_Goal of the exercise_
I'd like an exact copy of only the lines from the start of the listing below through the line that holds "예외 처리가 가능해집니다.". Please keep the pictures out.
(Material to process begins)
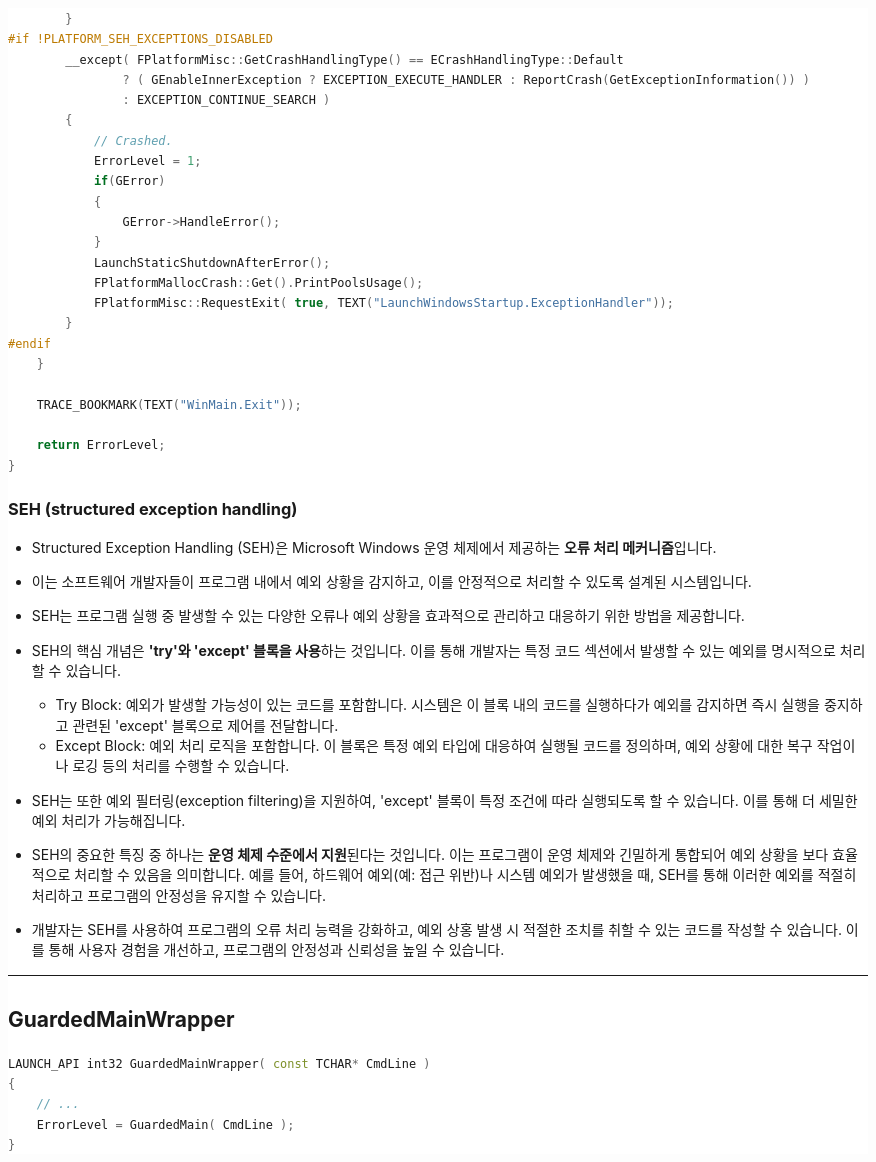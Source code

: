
 ```cpp
		}
#if !PLATFORM_SEH_EXCEPTIONS_DISABLED
		__except( FPlatformMisc::GetCrashHandlingType() == ECrashHandlingType::Default
				? ( GEnableInnerException ? EXCEPTION_EXECUTE_HANDLER : ReportCrash(GetExceptionInformation()) )
				: EXCEPTION_CONTINUE_SEARCH )	
		{
			// Crashed.
			ErrorLevel = 1;
			if(GError)
			{
				GError->HandleError();
			}
			LaunchStaticShutdownAfterError();
			FPlatformMallocCrash::Get().PrintPoolsUsage();
			FPlatformMisc::RequestExit( true, TEXT("LaunchWindowsStartup.ExceptionHandler"));
		}
#endif
	}

	TRACE_BOOKMARK(TEXT("WinMain.Exit"));

	return ErrorLevel;
}
```

### SEH (structured exception handling)

* Structured Exception Handling (SEH)은 Microsoft Windows 운영 체제에서 제공하는 **오류 처리 메커니즘**입니다. 
* 이는 소프트웨어 개발자들이 프로그램 내에서 예외 상황을 감지하고, 이를 안정적으로 처리할 수 있도록 설계된 시스템입니다. 
* SEH는 프로그램 실행 중 발생할 수 있는 다양한 오류나 예외 상황을 효과적으로 관리하고 대응하기 위한 방법을 제공합니다.

* SEH의 핵심 개념은 **'try'와 'except' 블록을 사용**하는 것입니다. 이를 통해 개발자는 특정 코드 섹션에서 발생할 수 있는 예외를 명시적으로 처리할 수 있습니다.
    * Try Block: 예외가 발생할 가능성이 있는 코드를 포함합니다. 시스템은 이 블록 내의 코드를 실행하다가 예외를 감지하면 즉시 실행을 중지하고 관련된 'except' 블록으로 제어를 전달합니다.
    * Except Block: 예외 처리 로직을 포함합니다. 이 블록은 특정 예외 타입에 대응하여 실행될 코드를 정의하며, 예외 상황에 대한 복구 작업이나 로깅 등의 처리를 수행할 수 있습니다.

* SEH는 또한 예외 필터링(exception filtering)을 지원하여, 'except' 블록이 특정 조건에 따라 실행되도록 할 수 있습니다. 이를 통해 더 세밀한 예외 처리가 가능해집니다.

* SEH의 중요한 특징 중 하나는 **운영 체제 수준에서 지원**된다는 것입니다. 이는 프로그램이 운영 체제와 긴밀하게 통합되어 예외 상황을 보다 효율적으로 처리할 수 있음을 의미합니다. 예를 들어, 하드웨어 예외(예: 접근 위반)나 시스템 예외가 발생했을 때, SEH를 통해 이러한 예외를 적절히 처리하고 프로그램의 안정성을 유지할 수 있습니다.

* 개발자는 SEH를 사용하여 프로그램의 오류 처리 능력을 강화하고, 예외 상홍 발생 시 적절한 조치를 취할 수 있는 코드를 작성할 수 있습니다. 이를 통해 사용자 경험을 개선하고, 프로그램의 안정성과 신뢰성을 높일 수 있습니다.

---

## GuardedMainWrapper

```cpp
LAUNCH_API int32 GuardedMainWrapper( const TCHAR* CmdLine )
{
    // ...
    ErrorLevel = GuardedMain( CmdLine );
}
```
(Material to process ends)
_Solution for this task_
Source code

:
 ```cpp
		}
#if !PLATFORM_SEH_EXCEPTIONS_DISABLED
		__except( FPlatformMisc::GetCrashHandlingType() == ECrashHandlingType::Default
				? ( GEnableInnerException ? EXCEPTION_EXECUTE_HANDLER : ReportCrash(GetExceptionInformation()) )
				: EXCEPTION_CONTINUE_SEARCH )	
		{
			// Crashed.
			ErrorLevel = 1;
			if(GError)
			{
				GError->HandleError();
			}
			LaunchStaticShutdownAfterError();
			FPlatformMallocCrash::Get().PrintPoolsUsage();
			FPlatformMisc::RequestExit( true, TEXT("LaunchWindowsStartup.ExceptionHandler"));
		}
#endif
	}

	TRACE_BOOKMARK(TEXT("WinMain.Exit"));

	return ErrorLevel;
}
```

### SEH (structured exception handling)

* Structured Exception Handling (SEH)은 Microsoft Windows 운영 체제에서 제공하는 **오류 처리 메커니즘**입니다. 
* 이는 소프트웨어 개발자들이 프로그램 내에서 예외 상황을 감지하고, 이를 안정적으로 처리할 수 있도록 설계된 시스템입니다. 
* SEH는 프로그램 실행 중 발생할 수 있는 다양한 오류나 예외 상황을 효과적으로 관리하고 대응하기 위한 방법을 제공합니다.

* SEH의 핵심 개념은 **'try'와 'except' 블록을 사용**하는 것입니다. 이를 통해 개발자는 특정 코드 섹션에서 발생할 수 있는 예외를 명시적으로 처리할 수 있습니다.
    * Try Block: 예외가 발생할 가능성이 있는 코드를 포함합니다. 시스템은 이 블록 내의 코드를 실행하다가 예외를 감지하면 즉시 실행을 중지하고 관련된 'except' 블록으로 제어를 전달합니다.
    * Except Block: 예외 처리 로직을 포함합니다. 이 블록은 특정 예외 타입에 대응하여 실행될 코드를 정의하며, 예외 상황에 대한 복구 작업이나 로깅 등의 처리를 수행할 수 있습니다.

* SEH는 또한 예외 필터링(exception filtering)을 지원하여, 'except' 블록이 특정 조건에 따라 실행되도록 할 수 있습니다. 이를 통해 더 세밀한 예외 처리가 가능해집니다.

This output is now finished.